Activity45

Imagine our Sun as a giant cosmic dancer, spinning with dark blemishes that come and go in an 11-year rhythm. These sunspots - temporary dark patches caused by intense magnetic activity - are like the Sun’s heartbeat monitor. Using real solar data, let’s analyze their fascinating patterns.

Sunspot images from NASA

Credit: NASA

# Sunspots 
sunspot_data <- read_delim(
  "https://www.sidc.be/silso/DATA/SN_d_tot_V2.0.csv",
  delim = ";",
    col_names = c("year", "month", "day", 
                "date_decimal", "ssn", "sd",
                "n_obs", "definitive")
  )

sunspot_data <- sunspot_data %>%
  # Convert character columns to numeric (keep NAs for filtering)
  mutate(across(where(is.character), ~ parse_number(.) %>% as.numeric())) %>%
  # Create valid datetime column
  mutate(
    date = make_datetime(
      year = replace_na(year, 0),  # Handle potential NA years
      month = replace_na(month, 1),  # Default to January if missing
      day = replace_na(day, 1)  # Default to 1st day if missing
    ),
    .after = day
  ) %>%
  # Filter invalid dates and convert to tsibble
  filter(!is.na(date)) %>%
  as_tsibble(
    index = date,
    regular = FALSE  # Explicitly declare irregular time series
  )

sunspot_data %>% 
  filter(year(date) > 2000) %>% 
  autoplot(ssn) +
    labs(title = "Daily Sunspot Numbers since 2000",
       y = "Mean Sunspot Number",
       x = "Date") +
  theme_minimal()

The plot shows dramatic spikes and valleys - during solar maximum (2001-2002, 2014-2015) the Sun becomes peppered with spots, while solar minimum (2008-2009, 2019-2020) leaves it nearly spotless.

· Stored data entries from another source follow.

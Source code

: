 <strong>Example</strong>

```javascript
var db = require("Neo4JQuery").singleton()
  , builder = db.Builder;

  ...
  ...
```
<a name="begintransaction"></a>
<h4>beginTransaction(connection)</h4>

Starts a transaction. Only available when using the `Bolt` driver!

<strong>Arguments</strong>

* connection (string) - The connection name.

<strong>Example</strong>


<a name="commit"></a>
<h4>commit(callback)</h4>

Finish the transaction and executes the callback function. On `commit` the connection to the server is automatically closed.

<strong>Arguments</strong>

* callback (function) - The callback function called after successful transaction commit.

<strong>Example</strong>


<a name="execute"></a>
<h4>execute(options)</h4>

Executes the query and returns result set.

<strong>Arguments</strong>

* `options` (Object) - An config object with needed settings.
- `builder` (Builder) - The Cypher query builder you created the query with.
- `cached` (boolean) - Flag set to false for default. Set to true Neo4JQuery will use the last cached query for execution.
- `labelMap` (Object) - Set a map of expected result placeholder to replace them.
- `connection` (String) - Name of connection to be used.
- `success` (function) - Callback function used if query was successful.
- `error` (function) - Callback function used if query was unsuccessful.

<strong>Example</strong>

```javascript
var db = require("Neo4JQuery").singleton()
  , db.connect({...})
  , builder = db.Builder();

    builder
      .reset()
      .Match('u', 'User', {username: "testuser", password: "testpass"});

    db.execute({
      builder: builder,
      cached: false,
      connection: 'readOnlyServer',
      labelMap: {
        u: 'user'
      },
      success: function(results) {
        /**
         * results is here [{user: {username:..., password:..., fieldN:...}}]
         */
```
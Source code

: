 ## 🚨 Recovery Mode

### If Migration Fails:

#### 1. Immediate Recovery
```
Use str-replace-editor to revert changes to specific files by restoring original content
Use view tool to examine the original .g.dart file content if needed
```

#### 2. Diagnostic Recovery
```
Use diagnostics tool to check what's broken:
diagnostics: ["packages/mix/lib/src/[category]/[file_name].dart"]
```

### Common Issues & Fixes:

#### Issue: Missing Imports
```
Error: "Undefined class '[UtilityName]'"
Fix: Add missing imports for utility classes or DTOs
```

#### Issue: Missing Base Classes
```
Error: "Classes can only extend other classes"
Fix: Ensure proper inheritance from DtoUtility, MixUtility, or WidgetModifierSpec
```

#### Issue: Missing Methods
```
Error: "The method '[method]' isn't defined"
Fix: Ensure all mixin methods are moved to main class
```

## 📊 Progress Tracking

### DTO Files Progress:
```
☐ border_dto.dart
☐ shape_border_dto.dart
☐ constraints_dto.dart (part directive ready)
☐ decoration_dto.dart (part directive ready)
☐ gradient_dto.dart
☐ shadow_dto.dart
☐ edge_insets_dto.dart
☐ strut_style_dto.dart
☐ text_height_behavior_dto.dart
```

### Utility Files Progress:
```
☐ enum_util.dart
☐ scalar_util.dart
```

sunspot_data_monthly <- sunspot_data %>%
  # Aggregate to monthly resolution
  index_by(month = ~ yearmonth(.)) %>%  # Create monthly index
  summarise(
    mean_ssn = mean(ssn, na.rm = TRUE),
    max_ssn = max(ssn, na.rm = TRUE),
    observations = n()
  ) %>%
  filter(year(month) > 1800)

# Plot the monthly aggregated data
sunspot_data_monthly %>% 
  autoplot(mean_ssn) +
  labs(title = "Monthly Sunspot Numbers",
       y = "Mean Sunspot Number",
       x = "Date") +
  theme_minimal()

By averaging to monthly values (since 1800), we see the characteristic sawtooth pattern of solar cycles emerge more clearly. The smoothed curve helps us identify historical extremes like the Dalton Minimum (1790-1830) and Modern Maximum (1950-2000).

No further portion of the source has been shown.